В этой связи Шэнь-цзы[154] заявил: «О том, кто, владея Поднебесной, не живет в свое удовольствие, говорят, что Поднебесная для него — тяжелые путы». Так оно и есть. Тот, кто не в состоянии [62] контролировать [людей] и спрашивать [с них], думает о том, чтобы лично трудиться на благо людей Поднебесной, как Яо и Юй. Поэтому и говорится об оковах. Поэтому, не умея следовать мудрым наставлениям Шэнь [Бу-хая] и Хань [Фэя], проводить путь контроля и спроса, целиком приспосабливать себя к интересам Поднебесной, изнуряя себя тяжелым трудом, жертвовать собой во имя байсинов — это же удел цяньшоу («черноголовых»), но не тех, кто руководит Поднебесной. Разве такой правитель достоин почитания?

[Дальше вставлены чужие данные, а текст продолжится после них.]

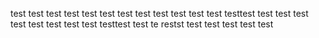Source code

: test test
test test
test test
test test 
test test
test test
testtest
test test
test
test test test test test testtest test te restst test test test
test test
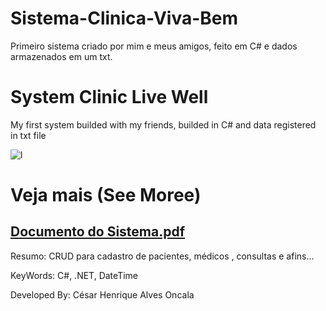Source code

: # Sistema-Clinica-Viva-Bem
Primeiro sistema criado por mim e meus amigos, feito em C#  e dados armazenados em um txt.

# System Clinic Live Well
My first system builded with my friends, builded in C# and data registered in txt file

![l](https://user-images.githubusercontent.com/52250904/111883013-7ae7a300-8997-11eb-9294-e4df5dfa7936.PNG)

# Veja mais (See Moree)
 ## [Documento do Sistema.pdf](https://github.com/CesarOncala/Sistema-Clinica-Viva-Bem/files/6176363/Documento.do.Sistema.pdf)






Resumo:
CRUD para cadastro de pacientes, médicos , consultas e afins...

KeyWords:  C#, .NET, DateTime

Developed By: César Henrique Alves Oncala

К тому же тот, кто жертвует людьми ради себя, считает себя благородным, а людей подлыми, а тот, кто жертвует собой ради людей, себя считает подлым, а людей благородными. Поэтому приносящий себя в жертву — подл, а тот, кому приносят себя в жертву, — почитаем. Так повелось с древности и остается сейчас. С древности почитались благородные и ни во что не ставились подлые.
А Яо и Юя, жертвовавших собой ради Поднебесной, впоследствии стали почитать потому, что были утрачены принципы почитания достойных. Это можно назвать большим заблуждением. Разве не естественно в таком случае говорить о путах или оковах? Очевидна неспособность контролировать людей и спрашивать с них.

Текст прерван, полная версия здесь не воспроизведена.